The counter for reduce input records is updated as the reduces consume
records. Processing it in a reduce is meaningless. Relying on counters
for job correctness (particularly from the same job) is risky at best.
Neither maps nor reduces are given a set number of records, unless
this is specifically engineered. If you want the total number of
records output from the maps in the reduce, you'll probably need to
write a MapRunnable, track records output using a filter
OutputCollector, and output that count- with key/value types matching
those of your job- before you exit the run method, for each reduce
(you'll likely need a custom partitioner to recognize that each count
record is special and belongs to a particular reduce, or well-designed
hashCode functions).
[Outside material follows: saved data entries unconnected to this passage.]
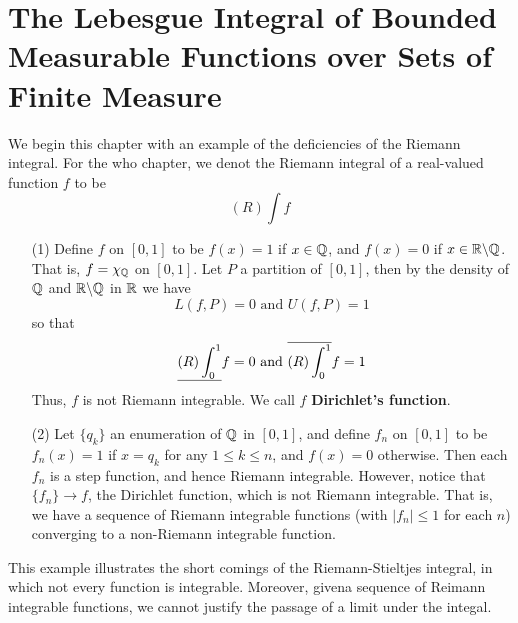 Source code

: \section{The Lebesgue Integral of Bounded Measurable Functions over Sets of
Finite Measure}

We begin this chapter with an example of the deficiencies of the Riemann
integral. For the who chapter, we denot the Riemann integral of a real-valued
function $f$ to be
\begin{equation*}
    (R)\int{f}
\end{equation*}

\begin{example}\label{example_10.1}
    \begin{enumerate}
        \item[(1)] Define $f$ on  $[0,1]$ to be $f(x)=1$ if $x \in \mathbb{Q}$, and
            $f(x)=0$ if $x \in \mathbb{R} \backslash \mathbb{Q}$. That is, $f=\chi_{\mathbb{Q}}$ on $[0,1]$.
            Let $P$ a partition of  $[0,1]$, then by the density of $\mathbb{Q}$ and
            $\mathbb{R} \backslash \mathbb{Q}$ in $\mathbb{R}$ we have
            \begin{equation*}
                L(f,P)=0 \text{ and } U(f,P)=1
            \end{equation*}
            so that
            \begin{equation*}
                \underline{(R)\int_0^1}{f}=0 \text{ and } \overline{(R)\int_0^1}{f}=1
            \end{equation*}
            Thus, $f$ is not Riemann integrable. We call  $f$
            \textbf{Dirichlet's function}.

        \item[(2)] Let $\{q_k\}$ an enumeration of $\mathbb{Q}$ in $[0,1]$, and define
            $f_n$ on  $[0,1]$ to be $f_n(x)=1$ if $x=q_k$ for any  $1 \leq k
            \leq n$, and  $f(x)=0$ otherwise. Then each $f_n$ is a step
            function, and hence Riemann integrable. However, notice that
            $\{f_n\} \xrightarrow{} f$, the Dirichlet function, which is not
            Riemann integrable. That is, we have a sequence of Riemann
            integrable functions (with $|f_n| \leq 1$ for each $n$) converging
            to a non-Riemann integrable function.
    \end{enumerate}
\end{example}

This example illustrates the short comings of the Riemann-Stieltjes integral, in
which not every function is integrable. Moreover, givena sequence of Reimann
integrable functions, we cannot justify the passage of a limit under the
integal.


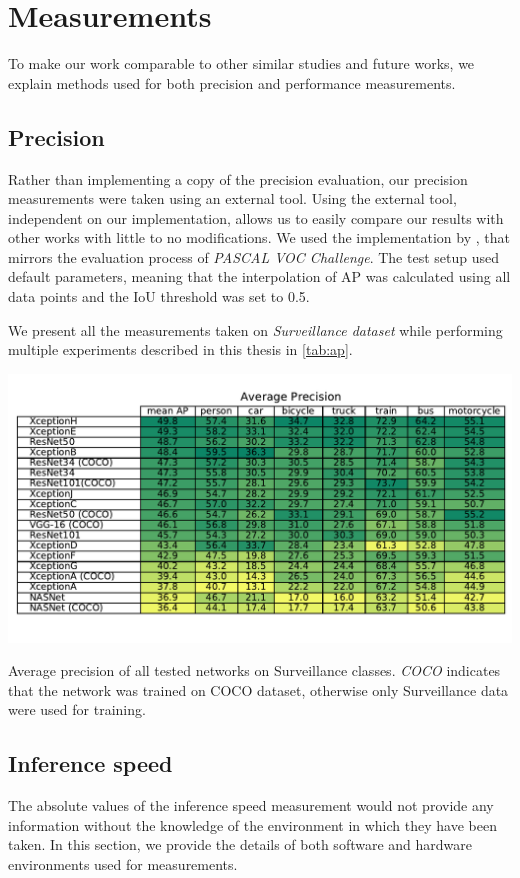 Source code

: \section{Measurements}
To make our work comparable to other similar studies and future works, we explain methods used for both precision and performance measurements.

\subsection{Precision}
Rather than implementing a copy of the precision evaluation, our precision measurements were taken using an external tool. Using the external tool, independent on our implementation, allows us to easily compare our results with other works with little to no modifications. We used the implementation by \citet{bib:metricsgit}, that mirrors the evaluation process of \textit{PASCAL VOC Challenge}. The test setup used default parameters, meaning that the interpolation of AP was calculated using all data points and the IoU threshold was set to 0.5. 

We present all the measurements taken on \textit{Surveillance dataset} while performing multiple experiments described in this thesis in \cref{tab:ap}.


\begin{table}[]
    \centering
    \includegraphics[width=\textwidth]{img/ap}
    \caption[Average precision of all tested networks on Surveillance classes]{Average precision of all tested networks on Surveillance classes. \textit{COCO} indicates that the network was trained on COCO dataset, otherwise only Surveillance data were used for training.} 
    \label{tab:ap}
\end{table}

\subsection{Inference speed}
The absolute values of the inference speed measurement would not provide any information without the knowledge of the environment in which they have been taken. In this section, we provide the details of both software and hardware environments used for measurements.

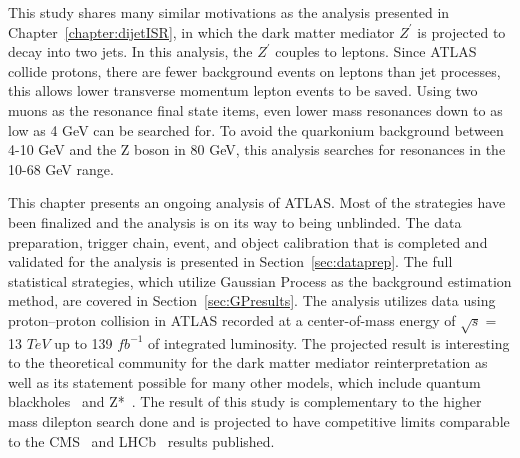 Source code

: This study shares many similar motivations as the analysis presented in Chapter~\ref{chapter:dijetISR}, in which the dark matter mediator $Z^\prime$ is projected to decay into two jets. In this analysis, the $Z^\prime$ couples to leptons. Since ATLAS collide protons, there are fewer background events on leptons than jet processes, this allows lower transverse momentum lepton events to be saved. Using two muons as the resonance final state items, even lower mass resonances
down to as low as 4 GeV can be searched for. To avoid the quarkonium background between 4-10 GeV and the Z boson in 80 GeV, this analysis searches for resonances in the 10-68 GeV range.

This chapter presents an ongoing analysis of ATLAS. Most of the strategies have been finalized and the analysis is on its way to being unblinded. The data preparation, trigger chain, event, and object calibration that is completed and validated for the analysis is presented in Section~\ref{sec:dataprep}. The full statistical strategies, which utilize Gaussian Process as the background estimation method, are covered in Section~\ref{sec:GPresults}. The analysis utilizes data using proton--proton collision in ATLAS
recorded at a center-of-mass energy of $\sqrt{s}=$ 13 $TeV$ up to 139 $fb^{-1}$ of integrated luminosity. The projected result is interesting to the theoretical community for the dark matter mediator reinterpretation as well as its statement possible for many other models, which include quantum blackholes~\cite{QBH2008} and Z*~\cite{ZStar2008}. The result of this study is complementary to the higher mass dilepton search done and is projected to have competitive limits comparable to the CMS~\cite{CMS-PAS-EXO-19-018} and LHCb~\cite{Aaij:2722971} results published.

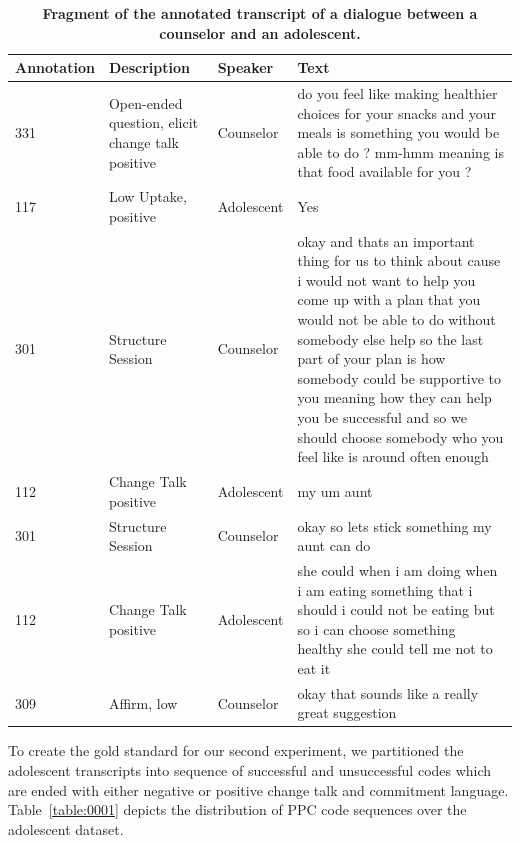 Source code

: \documentclass{amia}
\begin{document}
\begin{table}[htb]
\caption{\textbf{Fragment of the annotated transcript of a dialogue between a counselor and an adolescent.}}    
\label{table:06}
\centering
\begin{tabular}{lp{3.6cm}lp{8cm}}
\hline
\hline
Annotation  & Description & Speaker & Text \\
\hline
331 &	Open-ended question, elicit change talk positive &	Counselor &	do you feel like making healthier choices for your snacks and your meals is something you would be able to do ? mm-hmm meaning is that food available for you ? \\
117 &	Low Uptake, positive	& Adolescent &	Yes \\
301 &	Structure Session	& Counselor &	okay and thats an important thing for us to think about cause i would not want to help you come up with a plan that you would not be able to do without somebody else help so the last part of your plan is how somebody could be supportive to you meaning how they can help you be successful and so we should choose somebody who you feel like is around often enough \\
112 &	Change Talk positive	& Adolescent &	my um aunt \\
301 &	Structure Session	& Counselor &	okay so lets stick something my aunt can do \\
112 &	Change Talk positive &	Adolescent &	she could when i am doing when i am eating something that i should i could not be eating but so i can choose something healthy she could tell me not to eat it \\
309 &	Affirm, low &	Counselor &	okay that sounds like a really great suggestion \\
\hline
\hline
\end{tabular}
\end{table}

To create the gold standard for our second experiment, we partitioned the adolescent transcripts into sequence of successful and unsuccessful codes which are ended with either negative or positive change talk and commitment language. Table~\ref{table:0001} depicts the distribution of PPC code sequences over the adolescent dataset.
\end{document}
You'll also need a custom comparator that
considers counts less than data, while preserving the ordering of your
data. Finally, you'll want a grouping comparator to take all the
counts at the front of your reduce as a single set of records. The
reduce will collapse all these records into the total record count
from the map before processing the data following it. Note that it may
not match the number of reduce input records if you're running with a
combiner.
If your job is deterministic, you can write a version of your map that
emits counts, follow the wordcount example to get a map output record
count, read and store the result in the config, and start your own job
with this information.
If it's only a sanity check and not part of your computation, you
probably want to query and verify it from your driver when the job is
finished. An example is in TestReduceFetch. -C
On Sep 25, 2008, at 4:52 PM, Sandy wrote:
Thanks, Lohit.
I took a look at the Task_Counter.properties file and fiured out
that I
would like to use REDUCE_INPUT_RECORDS.
I want to access this within my reduce function, just to check the
value.
In order to do this, I tried to include
import org.apache.hadoop.mapred.Task;
and I had the following added to my Reduce function code:
reduce() {
...
Counters counter = new Counters();
long reduce_records =
counter.getCounter(Task.Counter.REDUCE_INPUT_RECORDS);
...
}
However, it seems that I'm not allowed to do this. I get the
following when
I try to compile:
error 1: org.apache.hadoop.mapred.Task is not public in
org.apache.hadoop.mapred; cannot be accessed from outside package
error 2: package Task does not exist
I suspect that the second error is a result from the first. All I
want to do
is access the value of this counter. Could you please explain how
this can
be accomplished?
Thanks in advance,
-SM
On Wed, Sep 24, 2008 at 7:40 PM, lohit <[EMAIL PROTECTED]> wrote:
Yes, take a look at
src/mapred/org/apache/hadoop/mapred/Task_Counter.properties
Those are all the counters available for a task.
-Lohit
----- Original Message ----
From: Sandy <[EMAIL PROTECTED]>
To: core-user@hadoop.apache.org
Sent: Wednesday, September 24, 2008 5:09:39 PM
Subject: counter for number of mapper records
If I understand correctly, each mapper is sent a set number of
records. Is
there a counter or variable that tells you how many records is sent
to a
particular mapper?
Likewise, is there a similar thing for reducers?
Thanks in advance.
-SM